==== SOURCE INFORMATION ====

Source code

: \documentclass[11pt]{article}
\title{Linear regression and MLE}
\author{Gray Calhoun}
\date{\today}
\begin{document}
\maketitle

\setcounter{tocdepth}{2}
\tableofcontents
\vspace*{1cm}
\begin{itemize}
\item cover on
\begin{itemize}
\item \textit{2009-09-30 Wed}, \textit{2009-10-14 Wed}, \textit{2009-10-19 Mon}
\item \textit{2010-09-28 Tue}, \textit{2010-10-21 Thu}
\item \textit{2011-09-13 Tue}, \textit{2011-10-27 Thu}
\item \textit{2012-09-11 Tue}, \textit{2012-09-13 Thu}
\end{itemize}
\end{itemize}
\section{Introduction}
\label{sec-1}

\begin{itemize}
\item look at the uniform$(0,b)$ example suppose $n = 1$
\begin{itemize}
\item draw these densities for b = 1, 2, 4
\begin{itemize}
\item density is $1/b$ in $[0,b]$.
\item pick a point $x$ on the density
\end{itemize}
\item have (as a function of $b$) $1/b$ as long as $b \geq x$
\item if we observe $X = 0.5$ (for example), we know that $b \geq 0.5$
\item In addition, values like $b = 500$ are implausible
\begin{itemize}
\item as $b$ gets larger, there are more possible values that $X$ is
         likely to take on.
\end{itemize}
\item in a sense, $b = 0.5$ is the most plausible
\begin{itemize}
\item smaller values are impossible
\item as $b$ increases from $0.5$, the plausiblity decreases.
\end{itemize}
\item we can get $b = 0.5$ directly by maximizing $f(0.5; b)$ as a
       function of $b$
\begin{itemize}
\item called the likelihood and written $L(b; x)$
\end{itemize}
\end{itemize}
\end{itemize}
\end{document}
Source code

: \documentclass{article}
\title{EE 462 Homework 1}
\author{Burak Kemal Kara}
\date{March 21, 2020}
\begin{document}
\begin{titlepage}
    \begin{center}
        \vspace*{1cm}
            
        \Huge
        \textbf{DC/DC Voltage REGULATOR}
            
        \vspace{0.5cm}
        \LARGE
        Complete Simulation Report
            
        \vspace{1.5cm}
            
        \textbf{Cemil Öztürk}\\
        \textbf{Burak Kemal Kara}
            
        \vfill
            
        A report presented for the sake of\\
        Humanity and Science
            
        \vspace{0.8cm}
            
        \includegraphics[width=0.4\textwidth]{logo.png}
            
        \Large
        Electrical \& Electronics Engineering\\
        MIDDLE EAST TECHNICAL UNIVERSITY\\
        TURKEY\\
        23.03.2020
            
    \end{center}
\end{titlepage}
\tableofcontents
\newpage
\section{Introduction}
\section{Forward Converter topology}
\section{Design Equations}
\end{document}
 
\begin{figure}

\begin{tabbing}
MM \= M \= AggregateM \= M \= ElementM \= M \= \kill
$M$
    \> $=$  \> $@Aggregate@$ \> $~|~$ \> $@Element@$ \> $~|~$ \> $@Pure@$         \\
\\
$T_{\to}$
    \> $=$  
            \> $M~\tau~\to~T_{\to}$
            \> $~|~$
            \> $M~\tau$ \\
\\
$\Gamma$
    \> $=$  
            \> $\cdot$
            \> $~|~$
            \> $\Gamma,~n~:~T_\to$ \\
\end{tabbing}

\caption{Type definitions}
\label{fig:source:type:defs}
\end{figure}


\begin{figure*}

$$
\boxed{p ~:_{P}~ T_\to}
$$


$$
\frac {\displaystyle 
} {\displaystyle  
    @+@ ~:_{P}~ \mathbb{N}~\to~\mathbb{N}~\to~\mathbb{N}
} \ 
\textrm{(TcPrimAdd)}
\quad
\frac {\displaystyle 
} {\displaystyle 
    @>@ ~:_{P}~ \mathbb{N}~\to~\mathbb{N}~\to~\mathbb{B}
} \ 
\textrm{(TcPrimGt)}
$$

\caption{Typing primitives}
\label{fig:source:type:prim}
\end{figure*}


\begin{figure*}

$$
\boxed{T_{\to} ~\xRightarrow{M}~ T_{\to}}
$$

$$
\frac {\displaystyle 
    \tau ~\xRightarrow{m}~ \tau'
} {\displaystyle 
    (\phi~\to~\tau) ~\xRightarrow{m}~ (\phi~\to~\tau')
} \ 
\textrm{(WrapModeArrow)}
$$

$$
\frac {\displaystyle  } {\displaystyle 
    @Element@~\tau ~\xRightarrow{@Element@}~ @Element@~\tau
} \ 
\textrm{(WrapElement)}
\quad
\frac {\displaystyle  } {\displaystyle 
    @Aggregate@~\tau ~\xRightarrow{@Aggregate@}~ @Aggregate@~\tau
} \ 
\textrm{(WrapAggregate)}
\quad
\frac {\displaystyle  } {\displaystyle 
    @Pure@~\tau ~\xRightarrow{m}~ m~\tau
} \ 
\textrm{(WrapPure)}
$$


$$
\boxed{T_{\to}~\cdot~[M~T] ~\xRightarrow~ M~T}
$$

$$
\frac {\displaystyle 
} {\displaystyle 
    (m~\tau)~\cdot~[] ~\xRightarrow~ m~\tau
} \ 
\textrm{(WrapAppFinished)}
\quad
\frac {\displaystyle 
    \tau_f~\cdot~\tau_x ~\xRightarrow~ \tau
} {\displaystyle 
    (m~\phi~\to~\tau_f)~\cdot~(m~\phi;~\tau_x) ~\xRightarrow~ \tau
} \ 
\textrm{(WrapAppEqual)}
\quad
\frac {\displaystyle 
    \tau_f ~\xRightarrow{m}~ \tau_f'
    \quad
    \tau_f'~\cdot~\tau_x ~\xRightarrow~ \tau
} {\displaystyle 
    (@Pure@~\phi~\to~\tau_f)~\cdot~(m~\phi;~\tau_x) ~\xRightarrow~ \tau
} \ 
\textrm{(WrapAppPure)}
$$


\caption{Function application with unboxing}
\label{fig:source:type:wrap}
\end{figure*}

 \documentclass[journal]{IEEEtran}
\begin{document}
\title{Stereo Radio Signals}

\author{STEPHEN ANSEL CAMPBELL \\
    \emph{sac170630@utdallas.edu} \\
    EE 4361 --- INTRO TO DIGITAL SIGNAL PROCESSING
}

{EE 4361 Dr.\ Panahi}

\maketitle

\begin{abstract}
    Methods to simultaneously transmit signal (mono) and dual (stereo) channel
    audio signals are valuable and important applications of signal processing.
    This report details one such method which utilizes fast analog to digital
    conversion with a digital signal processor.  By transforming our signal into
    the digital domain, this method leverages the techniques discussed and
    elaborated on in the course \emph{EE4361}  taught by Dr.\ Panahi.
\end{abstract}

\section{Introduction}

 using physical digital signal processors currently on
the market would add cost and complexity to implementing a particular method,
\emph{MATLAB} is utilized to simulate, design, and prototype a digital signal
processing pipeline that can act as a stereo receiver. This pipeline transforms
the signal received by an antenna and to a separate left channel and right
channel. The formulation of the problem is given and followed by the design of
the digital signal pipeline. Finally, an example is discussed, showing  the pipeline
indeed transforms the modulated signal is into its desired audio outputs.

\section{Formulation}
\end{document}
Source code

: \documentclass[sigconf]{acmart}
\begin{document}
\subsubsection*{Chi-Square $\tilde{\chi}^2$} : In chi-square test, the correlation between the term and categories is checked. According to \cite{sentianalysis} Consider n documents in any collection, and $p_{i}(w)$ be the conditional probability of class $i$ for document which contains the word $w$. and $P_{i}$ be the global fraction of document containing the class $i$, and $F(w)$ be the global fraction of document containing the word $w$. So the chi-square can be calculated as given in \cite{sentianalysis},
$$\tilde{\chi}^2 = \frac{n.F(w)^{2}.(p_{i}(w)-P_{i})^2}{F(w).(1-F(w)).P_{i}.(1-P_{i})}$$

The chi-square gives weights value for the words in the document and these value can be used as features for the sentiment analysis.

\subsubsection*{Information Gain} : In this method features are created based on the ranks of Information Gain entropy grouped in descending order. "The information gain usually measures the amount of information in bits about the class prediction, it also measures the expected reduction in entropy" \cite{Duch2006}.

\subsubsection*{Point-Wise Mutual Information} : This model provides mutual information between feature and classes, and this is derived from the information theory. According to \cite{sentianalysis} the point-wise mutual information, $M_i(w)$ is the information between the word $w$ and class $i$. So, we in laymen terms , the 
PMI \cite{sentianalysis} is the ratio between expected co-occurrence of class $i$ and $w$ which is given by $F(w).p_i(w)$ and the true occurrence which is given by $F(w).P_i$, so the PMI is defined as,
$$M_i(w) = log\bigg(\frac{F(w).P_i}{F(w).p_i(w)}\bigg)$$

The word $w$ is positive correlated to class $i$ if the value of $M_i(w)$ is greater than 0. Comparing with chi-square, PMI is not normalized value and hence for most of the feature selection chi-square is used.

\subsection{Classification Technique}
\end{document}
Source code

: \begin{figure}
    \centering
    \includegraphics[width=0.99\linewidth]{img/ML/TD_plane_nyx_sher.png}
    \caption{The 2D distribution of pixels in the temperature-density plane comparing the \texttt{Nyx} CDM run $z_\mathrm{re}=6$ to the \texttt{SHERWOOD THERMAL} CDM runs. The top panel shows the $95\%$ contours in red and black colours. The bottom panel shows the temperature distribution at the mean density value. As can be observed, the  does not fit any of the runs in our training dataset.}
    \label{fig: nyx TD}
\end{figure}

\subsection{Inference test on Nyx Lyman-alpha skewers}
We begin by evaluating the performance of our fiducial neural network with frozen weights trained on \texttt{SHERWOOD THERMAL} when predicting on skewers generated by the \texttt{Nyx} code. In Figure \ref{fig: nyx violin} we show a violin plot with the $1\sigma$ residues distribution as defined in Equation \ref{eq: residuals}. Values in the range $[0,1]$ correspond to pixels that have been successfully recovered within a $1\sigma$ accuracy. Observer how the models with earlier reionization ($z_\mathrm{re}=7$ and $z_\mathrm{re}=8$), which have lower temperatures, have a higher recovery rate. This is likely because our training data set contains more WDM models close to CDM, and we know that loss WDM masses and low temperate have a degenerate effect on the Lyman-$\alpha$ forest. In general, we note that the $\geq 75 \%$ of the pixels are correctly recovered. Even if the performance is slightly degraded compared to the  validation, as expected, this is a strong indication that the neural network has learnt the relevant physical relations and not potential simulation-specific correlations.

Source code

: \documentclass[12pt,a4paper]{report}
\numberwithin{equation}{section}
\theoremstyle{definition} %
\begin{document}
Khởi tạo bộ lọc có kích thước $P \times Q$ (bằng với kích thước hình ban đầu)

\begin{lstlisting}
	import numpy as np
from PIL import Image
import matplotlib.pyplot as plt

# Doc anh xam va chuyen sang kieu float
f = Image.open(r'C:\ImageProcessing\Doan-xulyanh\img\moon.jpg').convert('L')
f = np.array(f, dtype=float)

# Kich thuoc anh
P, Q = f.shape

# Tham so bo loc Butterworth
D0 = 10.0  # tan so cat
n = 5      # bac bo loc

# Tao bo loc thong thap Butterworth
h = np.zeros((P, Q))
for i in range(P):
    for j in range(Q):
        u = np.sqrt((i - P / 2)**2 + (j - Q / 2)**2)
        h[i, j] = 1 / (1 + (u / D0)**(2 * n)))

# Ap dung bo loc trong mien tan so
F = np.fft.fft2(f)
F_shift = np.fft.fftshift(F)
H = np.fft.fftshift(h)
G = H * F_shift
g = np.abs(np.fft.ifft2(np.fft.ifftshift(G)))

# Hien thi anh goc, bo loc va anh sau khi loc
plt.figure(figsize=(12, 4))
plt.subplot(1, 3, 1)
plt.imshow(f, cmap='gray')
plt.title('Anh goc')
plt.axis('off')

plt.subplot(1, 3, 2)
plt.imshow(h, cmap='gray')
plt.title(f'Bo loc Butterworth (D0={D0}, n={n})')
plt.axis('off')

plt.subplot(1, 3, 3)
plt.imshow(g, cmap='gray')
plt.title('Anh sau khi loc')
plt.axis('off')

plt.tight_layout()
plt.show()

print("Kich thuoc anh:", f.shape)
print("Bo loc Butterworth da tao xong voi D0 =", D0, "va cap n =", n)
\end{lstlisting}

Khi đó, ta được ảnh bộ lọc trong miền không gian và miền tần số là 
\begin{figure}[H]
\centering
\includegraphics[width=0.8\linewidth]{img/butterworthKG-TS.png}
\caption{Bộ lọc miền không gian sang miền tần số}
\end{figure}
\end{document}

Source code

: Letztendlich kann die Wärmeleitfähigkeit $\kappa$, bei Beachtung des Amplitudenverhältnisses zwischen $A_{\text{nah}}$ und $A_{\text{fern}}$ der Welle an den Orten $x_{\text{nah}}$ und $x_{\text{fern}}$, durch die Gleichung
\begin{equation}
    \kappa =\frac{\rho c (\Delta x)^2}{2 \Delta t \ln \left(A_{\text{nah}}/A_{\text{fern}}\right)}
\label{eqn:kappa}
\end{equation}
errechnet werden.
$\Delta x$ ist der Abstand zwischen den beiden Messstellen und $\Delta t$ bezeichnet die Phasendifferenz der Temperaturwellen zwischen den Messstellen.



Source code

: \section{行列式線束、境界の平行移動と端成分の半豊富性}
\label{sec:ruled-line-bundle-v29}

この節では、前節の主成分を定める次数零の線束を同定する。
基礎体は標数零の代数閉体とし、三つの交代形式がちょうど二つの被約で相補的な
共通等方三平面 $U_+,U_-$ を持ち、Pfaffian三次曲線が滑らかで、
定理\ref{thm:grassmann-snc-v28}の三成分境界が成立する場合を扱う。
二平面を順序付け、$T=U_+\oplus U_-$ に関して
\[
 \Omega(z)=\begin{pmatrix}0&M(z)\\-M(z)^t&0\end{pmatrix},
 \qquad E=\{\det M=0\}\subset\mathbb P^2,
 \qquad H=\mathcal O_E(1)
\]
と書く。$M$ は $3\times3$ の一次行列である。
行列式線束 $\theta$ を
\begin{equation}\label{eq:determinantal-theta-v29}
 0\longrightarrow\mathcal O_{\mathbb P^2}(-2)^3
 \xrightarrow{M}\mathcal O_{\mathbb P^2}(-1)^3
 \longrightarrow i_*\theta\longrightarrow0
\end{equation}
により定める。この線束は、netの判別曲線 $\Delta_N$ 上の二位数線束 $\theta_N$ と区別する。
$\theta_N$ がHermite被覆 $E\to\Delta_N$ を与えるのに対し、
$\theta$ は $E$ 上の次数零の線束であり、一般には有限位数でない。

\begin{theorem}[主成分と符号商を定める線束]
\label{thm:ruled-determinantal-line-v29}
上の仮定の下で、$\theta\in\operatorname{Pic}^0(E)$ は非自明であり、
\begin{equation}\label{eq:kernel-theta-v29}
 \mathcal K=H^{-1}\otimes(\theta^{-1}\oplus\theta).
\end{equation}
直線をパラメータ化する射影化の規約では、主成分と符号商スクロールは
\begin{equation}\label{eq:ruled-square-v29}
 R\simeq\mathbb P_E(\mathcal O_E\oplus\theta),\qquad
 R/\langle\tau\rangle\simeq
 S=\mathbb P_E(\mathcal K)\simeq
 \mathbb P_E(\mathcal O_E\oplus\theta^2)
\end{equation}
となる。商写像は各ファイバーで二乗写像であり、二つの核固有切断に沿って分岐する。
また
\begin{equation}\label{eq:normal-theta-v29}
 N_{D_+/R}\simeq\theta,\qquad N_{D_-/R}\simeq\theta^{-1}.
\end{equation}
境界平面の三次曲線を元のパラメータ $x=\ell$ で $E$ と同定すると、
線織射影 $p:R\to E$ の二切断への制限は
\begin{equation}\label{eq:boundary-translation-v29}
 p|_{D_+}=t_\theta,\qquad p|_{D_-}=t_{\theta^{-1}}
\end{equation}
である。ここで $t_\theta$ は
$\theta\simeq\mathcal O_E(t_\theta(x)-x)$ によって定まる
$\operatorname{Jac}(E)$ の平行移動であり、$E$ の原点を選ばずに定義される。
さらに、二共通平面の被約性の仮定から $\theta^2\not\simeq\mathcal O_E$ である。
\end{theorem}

====

* **ASSIGNMENT**: Out of the data above, transcribe exactly and only the lines starting with the line that has "共通等方三平面 $U_+,U_-$ を持ち、Pfaffian三次曲線が滑らかで、" and going on through the line that has "と書く。$M$ は $3\times3$ の一次行列である。", both included.

* **EXERCISE RESPONSE**:
共通等方三平面 $U_+,U_-$ を持ち、Pfaffian三次曲線が滑らかで、
定理\ref{thm:grassmann-snc-v28}の三成分境界が成立する場合を扱う。
二平面を順序付け、$T=U_+\oplus U_-$ に関して
\[
 \Omega(z)=\begin{pmatrix}0&M(z)\\-M(z)^t&0\end{pmatrix},
 \qquad E=\{\det M=0\}\subset\mathbb P^2,
 \qquad H=\mathcal O_E(1)
\]
と書く。$M$ は $3\times3$ の一次行列である。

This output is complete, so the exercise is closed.